Tub Talk
03-21-01 Wednesday
~She paints her nails and she don't know he's got her best friend on the phone. She'll wash her hair, his dirty clothes are all he gives to her. And he's got posters on the wall of all the girls he wished she was and he means everything to her.~
I spent far too much money on cd's last night. I got Taproot (which his very screamy and hard-core type stuff) The single for that Request Line song. I dig Black Eyed Peas. And I got American Hi-Fi. I love that song Flavor of the Weak. It's been on the video at work. Those work videos are killing me. I can't get the songs out of my head...so I have to go out and buy the cd's. I also got Sade. mmmm, good music. I'm happy. My mom got the new Dave Matthews, so I'll burn a copy of that too. Geez. Ahh, let's see, I'm tired. (when am I not?) But more than usual this week because I've been house sitting. Ya. I thought it was gonna be shits and giggles. But her dog...is the most annoying creature. I'm about this close to locking her upstairs for the rest of the week. Only 4 more days...God give me strength. It was great...Saturday night we had a few people over. Nicole and Channie cooked, while I ran errands and stuff. Nicole actually stayed that night. So it wasn't so bad. But then Sunday rolled around. I still had Jon, Kyle, and Nicole there. But everyone left, and I was alone...in this house. And it was a little freaky. I won't lie. She wouldn't stay Monday night either. Or last night. I don't think she's gonna stay any more. (I understand, she doesn't really dig the setting and she's got a lot of other things to worry about right now) It's not so fun anymore though. Cause I have all this responsibility. I have to get up at like 7am every morning, and let the dog out. And then she's in my face so I can't go back to sleep. It's not fun when there's a smelly rotweiler constantly in your face...slobbery and eck. It's a pain in the ass. And frankly, I don't think having the house, and the big screen, and the digital cable, or any of the other things that come with independence is enough to compensate for the dog's annoying behavior. I have to sneak out of the house. I can't shower there, cause all she has is a tub. So I have to come home anyway and bathe. That's why I'm here right now. But I feel bad when I leave grace (the dog) alone. I fell guilty. Ok, enough complaining. It's almost over. On to the good stuff. Hmm...

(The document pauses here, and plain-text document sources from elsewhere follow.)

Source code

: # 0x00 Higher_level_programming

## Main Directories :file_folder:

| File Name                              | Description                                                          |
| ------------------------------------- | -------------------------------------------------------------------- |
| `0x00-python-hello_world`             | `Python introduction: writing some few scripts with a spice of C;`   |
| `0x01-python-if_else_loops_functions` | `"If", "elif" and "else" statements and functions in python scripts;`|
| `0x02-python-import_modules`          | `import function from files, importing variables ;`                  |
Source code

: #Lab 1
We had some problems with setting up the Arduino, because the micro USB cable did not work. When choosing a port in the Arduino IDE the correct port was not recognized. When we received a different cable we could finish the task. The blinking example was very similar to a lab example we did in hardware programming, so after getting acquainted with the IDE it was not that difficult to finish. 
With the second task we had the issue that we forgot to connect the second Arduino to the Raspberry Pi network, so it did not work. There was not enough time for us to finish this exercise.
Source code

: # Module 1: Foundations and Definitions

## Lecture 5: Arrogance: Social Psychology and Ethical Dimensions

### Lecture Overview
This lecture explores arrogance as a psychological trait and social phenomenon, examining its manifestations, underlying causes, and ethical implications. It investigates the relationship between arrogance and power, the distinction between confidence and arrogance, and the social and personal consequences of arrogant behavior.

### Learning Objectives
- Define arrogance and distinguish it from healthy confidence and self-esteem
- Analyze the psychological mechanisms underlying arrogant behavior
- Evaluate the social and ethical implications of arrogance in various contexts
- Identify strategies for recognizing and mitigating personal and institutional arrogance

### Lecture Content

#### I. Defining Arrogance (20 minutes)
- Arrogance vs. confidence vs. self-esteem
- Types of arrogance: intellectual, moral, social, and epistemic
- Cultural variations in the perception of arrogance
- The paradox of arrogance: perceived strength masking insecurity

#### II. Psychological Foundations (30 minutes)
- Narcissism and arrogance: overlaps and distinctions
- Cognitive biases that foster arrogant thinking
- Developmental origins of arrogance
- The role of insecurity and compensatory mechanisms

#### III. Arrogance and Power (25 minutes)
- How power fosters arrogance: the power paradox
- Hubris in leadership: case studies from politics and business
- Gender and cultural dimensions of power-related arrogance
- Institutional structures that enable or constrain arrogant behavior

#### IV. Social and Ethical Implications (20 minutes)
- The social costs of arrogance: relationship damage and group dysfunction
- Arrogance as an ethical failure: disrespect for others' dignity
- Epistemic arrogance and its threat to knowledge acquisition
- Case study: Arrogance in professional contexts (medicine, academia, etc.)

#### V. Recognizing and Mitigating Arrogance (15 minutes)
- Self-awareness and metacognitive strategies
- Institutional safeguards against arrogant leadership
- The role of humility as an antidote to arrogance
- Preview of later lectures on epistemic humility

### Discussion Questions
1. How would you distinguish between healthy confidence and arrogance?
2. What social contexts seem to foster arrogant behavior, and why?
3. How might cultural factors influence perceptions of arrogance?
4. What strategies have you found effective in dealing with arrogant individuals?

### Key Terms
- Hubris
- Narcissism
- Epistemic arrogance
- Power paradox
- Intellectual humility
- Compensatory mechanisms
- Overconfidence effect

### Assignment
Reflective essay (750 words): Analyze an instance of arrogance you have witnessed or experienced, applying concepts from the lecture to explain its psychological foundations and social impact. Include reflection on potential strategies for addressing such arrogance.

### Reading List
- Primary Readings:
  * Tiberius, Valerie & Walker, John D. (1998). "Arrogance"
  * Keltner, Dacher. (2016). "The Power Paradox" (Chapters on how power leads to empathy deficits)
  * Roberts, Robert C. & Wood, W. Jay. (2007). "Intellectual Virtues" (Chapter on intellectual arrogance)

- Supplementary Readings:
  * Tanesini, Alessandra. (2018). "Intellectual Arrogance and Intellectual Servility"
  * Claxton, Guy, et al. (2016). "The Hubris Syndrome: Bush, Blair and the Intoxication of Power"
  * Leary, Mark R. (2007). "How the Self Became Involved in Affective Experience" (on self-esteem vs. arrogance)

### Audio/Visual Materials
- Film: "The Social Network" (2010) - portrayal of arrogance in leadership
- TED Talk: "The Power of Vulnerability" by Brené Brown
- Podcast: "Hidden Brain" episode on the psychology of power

~Don't wait for the sun cause it could turn black any day...you're all that I wanted.~
Kir came over last night. The first night she came over...and we ended up in the bathroom talking. (hence the title "Tub Talk") I miss her. She's just one of those friends, that no matter how much we've fought in the past, and no matter how much we tend to disagree, I can't NOT be her friend. And I've had people question my reasoning...but I love her to death. It's just one of those things. It seems as though things have been better for her this semester. That's good. I think space definitely helps friends like us. Cause when we do get a chance to see each other, we appreciate it more. (I'll speak for myself...-I- appreciate it more) Anyhow, we just caught each other up on the goings on in our lives...good and bad. We ran to Meijer...and got cheese, oj, beef stick, and aspirin. And she told me that if I got freaked out, that I could call her. But I watched some tv...and I went to sleep. Talked to Kyle a little bit. He got grounded....ironically until Sunday (which would be the last day I have the house) And he can have people over...he just can't leave. Hint Hint. His dad is all about meeting me I guess. He asked Kyle if I had three eyes and why I never came in. I don't think I really want to meet the parents. There are too many of them to begin with (broken family...father is about to get remarried...and mother has a boyfriend) and I'm just not too secure with myself I suppose. I'm definitely afraid they'll hate me...or judge me...or tell Kyle he could do better. He could. Ugh. There goes the lack of self esteem. I don't know what it is about that. Sometimes I can be extremely arrogant, and other times I'm just down on myself. And that's probably not healthy. But...moving on. My mom was at the house the one night when Jon and Kyle got there. I don't think Kyle was very...I don't know, he got really quiet, and sort of snuck away. I don't blame him. I thought she'd be gone by the time they got there. But she said later, "he's a cutie. Why's he so quiet?" Hmm, I don't know. He's really not. Happy St. Patrick's Day to me, I think I found the pot of gold.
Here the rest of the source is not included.